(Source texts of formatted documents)
/---
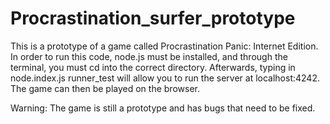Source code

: # Procrastination_surfer_prototype

This is a prototype of a game called Procrastination Panic: Internet Edition. In order to run this code, node.js must be installed, and through the terminal, you must cd into the correct directory. Afterwards, typing in node.index.js runner_test will allow you to run the server at localhost:4242. The game can then be played on the browser. 

Warning: The game is still a prototype and has bugs that need to be fixed. 
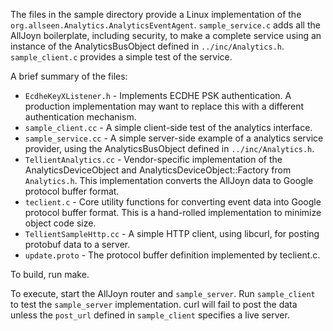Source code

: The files in the sample directory provide a Linux implementation of the `org.allseen.Analytics.AnalyticsEventAgent`. `sample_service.c` adds all the AllJoyn boilerplate, including security, to make a complete service using an instance of the AnalyticsBusObject defined in `../inc/Analytics.h`. `sample_client.c` provides a simple test of the service.

A brief summary of the files:

* `EcdheKeyXListener.h` - Implements ECDHE PSK authentication. A production implementation may want to replace this with a different authentication mechanism.
* `sample_client.cc` - A simple client-side test of the analytics interface.
* `sample_service.cc` - A simple server-side example of a analytics service provider, using the AnalyticsBusObject defined in `../inc/Analytics.h`.
* `TellientAnalytics.cc` - Vendor-specific implementation of the AnalyticsDeviceObject and AnalyticsDeviceObject::Factory from `Analytics.h`. This implementation converts the AllJoyn data to Google protocol buffer format.
* `teclient.c` - Core utility functions for converting event data into Google protocol buffer format. This is a hand-rolled implementation to minimize object code size.
* `TellientSampleHttp.cc` - A simple HTTP client, using libcurl, for posting protobuf data to a server.
* `update.proto` - The protocol buffer definition implemented by teclient.c.

To build, run make.

To execute, start the AllJoyn router and `sample_server`. Run `sample_client` to test the `sample_server` implementation. curl will fail to post the data unless the `post_url` defined in `sample_client` specifies a live server.
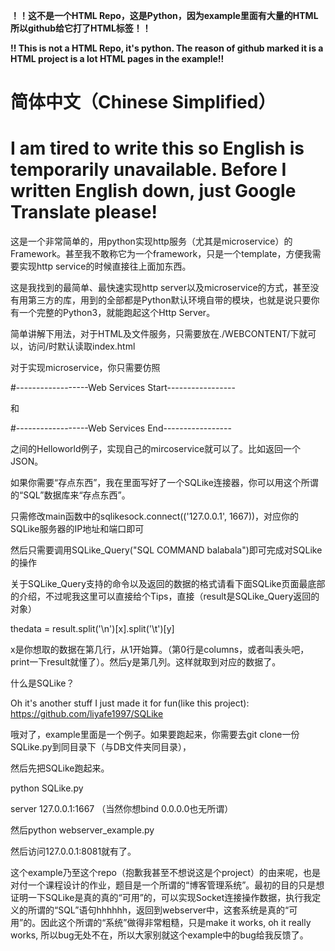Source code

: **！！这不是一个HTML Repo，这是Python，因为example里面有大量的HTML所以github给它打了HTML标签！！**

**!! This is not a HTML Repo, it's python. The reason of github marked it is a HTML project is a lot HTML pages in the example!!**

# 简体中文（Chinese Simplified）
# I am tired to write this so English is temporarily unavailable. Before I written English down, just Google Translate please!

这是一个非常简单的，用python实现http服务（尤其是microservice）的Framework。甚至我不敢称它为一个framework，只是一个template，方便我需要实现http service的时候直接往上面加东西。

这是我找到的最简单、最快速实现http server以及microservice的方式，甚至没有用第三方的库，用到的全部都是Python默认环境自带的模块，也就是说只要你有一个完整的Python3，就能跑起这个Http Server。

简单讲解下用法，对于HTML及文件服务，只需要放在./WEBCONTENT/下就可以，访问/时默认读取index.html

对于实现microservice，你只需要仿照

#------------------Web Services Start-----------------

和

#------------------Web Services End-----------------

之间的Helloworld例子，实现自己的mircoservice就可以了。比如返回一个JSON。

如果你需要“存点东西”，我在里面写好了一个SQLike连接器，你可以用这个所谓的“SQL”数据库来“存点东西”。

只需修改main函数中的sqlikesock.connect(('127.0.0.1', 1667))，对应你的SQLike服务器的IP地址和端口即可

然后只需要调用SQLike_Query("SQL COMMAND balabala")即可完成对SQLike的操作

关于SQLike_Query支持的命令以及返回的数据的格式请看下面SQLike页面最底部的介绍，不过呢我这里可以直接给个Tips，直接（result是SQLike_Query返回的对象）

thedata = result.split('\n')[x].split('\t')[y]

x是你想取的数据在第几行，从1开始算。（第0行是columns，或者叫表头吧，print一下result就懂了）。然后y是第几列。这样就取到对应的数据了。


什么是SQLike？

Oh it's another stuff I just made it for fun(like this project): https://github.com/liyafe1997/SQLike

哦对了，example里面是一个例子。如果要跑起来，你需要去git clone一份SQLike.py到同目录下（与DB文件夹同目录），

然后先把SQLike跑起来。 

python SQLike.py

server 127.0.0.1:1667 （当然你想bind 0.0.0.0也无所谓）

然后python webserver_example.py

然后访问127.0.0.1:8081就有了。

这个example乃至这个repo（抱歉我甚至不想说这是个project）的由来呢，也是对付一个课程设计的作业，题目是一个所谓的“博客管理系统”。最初的目的只是想证明一下SQLike是真的真的“可用”的，可以实现Socket连接操作数据，执行我定义的所谓的“SQL”语句hhhhhh，返回到webserver中，这套系统是真的“可用”的。因此这个所谓的“系统”做得非常粗糙，只是make it works, oh it really works, 所以bug无处不在，所以大家别就这个example中的bug给我反馈了。
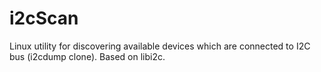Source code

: # i2cScan
Linux utility for discovering available devices which are connected to I2C bus (i2cdump clone). Based on libi2c.

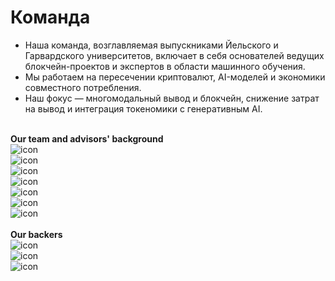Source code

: # Команда

- Наша команда, возглавляемая выпускниками Йельского и Гарвардского университетов, включает в себя основателей ведущих блокчейн-проектов и экспертов в области машинного обучения.
- Мы работаем на пересечении криптовалют, AI-моделей и экономики совместного потребления.
- Наш фокус — многомодальный вывод и блокчейн, снижение затрат на вывод и интеграция токеномики с генеративным AI.

<br />

<div className="row">
  <div className="col"><strong>Our team and advisors' background</strong></div>
  <div className="col">
    <section className="pt-0 pb-0 mt-1">
      <div className="container mx-auto">
        <div className="flex flex-wrap">
          <div className="flex flex-wrap">
            <div className="mx-1 mb-3">
              <img style={{ margin: "0 8px 0 0", height: "48px", filter: "grayscale(100%) brightness(200%) contrast(100%)" }} src="https://tp-misc.b-cdn.net/blockeden/Google_2015_logo.svg.png" alt="icon" />
            </div>
            <div className="mx-1 mb-3">
              <img style={{ margin: "0 8px 0 0", height: "48px", filter: "grayscale(100%) invert(100%) contrast(100%) brightness(200%)" }} src="https://tp-misc.b-cdn.net/blockeden/Meta_Platforms_Inc._logo.svg.png" alt="icon" />
            </div>
            <div className="mx-1 mb-3">
              <img style={{ margin: "0 8px 0 0", height: "48px", filter: "grayscale(100%) brightness(200%) contrast(100%)" }} src="https://tp-misc.b-cdn.net/blockeden/microsoft.svg" alt="icon" />
            </div>
            <div className="mx-1 mb-3">
              <img style={{ margin: "0 8px 0 0", height: "48px", filter: "invert(100%) brightness(200%) contrast(100%)" }}  src="https://tp-misc.b-cdn.net/blockeden/1600px-Uber_logo_2018.svg.png" alt="icon" />
            </div>
            <div className="mx-1 mb-3">
              <img style={{ margin: "0 8px 0 0", height: "48px", filter: "grayscale(100%) invert(100%) contrast(100%) brightness(200%)" }} src="https://tp-misc.b-cdn.net/blockeden/yale-signature-sprite.svg" alt="icon" />
            </div>
            <div className="mx-1 mb-3">
              <img style={{ margin: "0 8px 0 0", height: "48px", filter: "grayscale(100%) invert(100%) contrast(100%) brightness(200%)" }} src="https://tp-misc.b-cdn.net/blockeden/NationalUniversityofSingapore.svg.png" alt="icon" />
            </div>
            <div className="mx-1 mb-3">
              <img style={{ margin: "0 8px 0 0", height: "48px", filter: "grayscale(100%) invert(100%) contrast(100%) brightness(200%)" }} src="https://tp-misc.b-cdn.net/blockeden/Harvard_University_logo.svg.png" alt="icon" />
            </div>
          </div>
        </div>
      </div>
    </section>
  </div>
</div>

<br />

<div className="row">
  <div className="col">
    <strong>Our backers</strong>
  </div>
  <div className="col">
    <section className="pt-0 pb-0 mt-1">
      <div className="container mx-auto">
        <div className="flex flex-wrap">
          <div className="flex flex-wrap list-none">
            <div className="mx-1 mb-3">
              <img style={{ height: "48px", filter: "invert(100%) brightness(200%) contrast(100%)" }} src="https://tp-misc.b-cdn.net/blockeden/sky9capital_logo.svg" alt="icon" />
            </div>
            <div className="mx-1 mb-3">
              <img style={{ height: "48px", filter: "grayscale(100%) brightness(200%) contrast(100%)" }} src="https://tp-misc.b-cdn.net/blockeden/iotex-logo.png" alt="icon" />
            </div>
            <div className="mx-1 mb-3">
              <img style={{ height: "48px", filter: "grayscale(100%) invert(100%) contrast(100%) brightness(200%)" }} src="https://tp-misc.b-cdn.net/blockeden/bingx-logo.png" alt="icon" />
            </div>
          </div>
        </div>
      </div>
    </section>
  </div>
</div>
\---
* _ACTION ITEM_: Go through the entries above and copy each line with "flex" in it.

* _YOUR RESPONSE_:
        <div className="flex flex-wrap">
          <div className="flex flex-wrap">
        <div className="flex flex-wrap">
          <div className="flex flex-wrap list-none">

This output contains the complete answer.